On a visit to his father’s veterinarian clinic in Waskom, Texas, Chris Tiller watched his own young son helping out and realized it was time for another career switch.

A former professional baseball umpire who was running a small trucking company at the time, Mr. Tiller had wanted to be a veterinarian like his father when he was growing up. But that goal faded. When he graduated from high school, he pursued a career in baseball instead. He attended Panola College in Texas and was selected in the 41st round of the Major League Baseball draft by the Detroit Tigers in 1998.

Still, Mr. Tiller felt he wouldn’t be good enough to crack the majors and was starting to feel burned out playing the game. He studied computer science briefly at Texas State University but didn’t finish and got married at 21. He decided to get back into baseball and went to Florida to train as a professional umpire, a course that takes about two months.

Mr.

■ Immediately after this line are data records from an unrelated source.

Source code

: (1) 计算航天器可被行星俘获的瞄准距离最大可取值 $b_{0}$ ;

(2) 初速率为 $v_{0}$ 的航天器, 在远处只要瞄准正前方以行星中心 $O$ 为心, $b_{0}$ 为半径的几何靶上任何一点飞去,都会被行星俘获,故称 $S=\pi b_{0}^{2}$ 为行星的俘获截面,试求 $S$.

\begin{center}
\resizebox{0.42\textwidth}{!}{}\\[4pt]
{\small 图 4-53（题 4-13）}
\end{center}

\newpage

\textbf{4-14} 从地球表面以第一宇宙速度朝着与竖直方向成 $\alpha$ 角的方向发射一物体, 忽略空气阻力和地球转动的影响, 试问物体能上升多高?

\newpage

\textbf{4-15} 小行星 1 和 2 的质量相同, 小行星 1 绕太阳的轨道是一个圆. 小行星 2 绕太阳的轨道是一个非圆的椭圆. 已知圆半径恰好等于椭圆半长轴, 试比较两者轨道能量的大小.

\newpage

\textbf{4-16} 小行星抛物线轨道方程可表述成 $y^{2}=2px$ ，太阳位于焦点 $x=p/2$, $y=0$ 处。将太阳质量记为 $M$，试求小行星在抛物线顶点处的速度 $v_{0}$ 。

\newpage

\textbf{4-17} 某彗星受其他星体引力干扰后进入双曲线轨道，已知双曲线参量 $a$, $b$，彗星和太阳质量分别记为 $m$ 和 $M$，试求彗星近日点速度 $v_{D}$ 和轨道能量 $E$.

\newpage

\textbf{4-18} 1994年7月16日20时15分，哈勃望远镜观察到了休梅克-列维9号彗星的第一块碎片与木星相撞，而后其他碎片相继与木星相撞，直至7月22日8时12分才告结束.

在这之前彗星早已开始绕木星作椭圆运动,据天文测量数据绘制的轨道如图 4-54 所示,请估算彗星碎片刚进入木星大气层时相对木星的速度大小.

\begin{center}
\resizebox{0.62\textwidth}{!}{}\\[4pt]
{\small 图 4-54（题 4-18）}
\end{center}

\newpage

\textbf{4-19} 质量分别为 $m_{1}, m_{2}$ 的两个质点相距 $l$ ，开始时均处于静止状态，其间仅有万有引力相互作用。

Tiller umped in the minor leagues from 2000 to 2011. While he was never added to the permanent roster of major-league umpires, he also called 64 MLB games from 2008 to 2010. His most memorable was when he officiated in a 2008 exhibition game between the Los Angeles Dodgers and the Boston Red Sox at the Los Angeles Memorial Coliseum before a crowd of 115,300.

But the nonstop travel schedule of professional baseball made starting a family difficult. When he missed the birth of his second son in 2010, he decided it was time to leave the sport: “I didn’t want to be on the road the rest of my life.”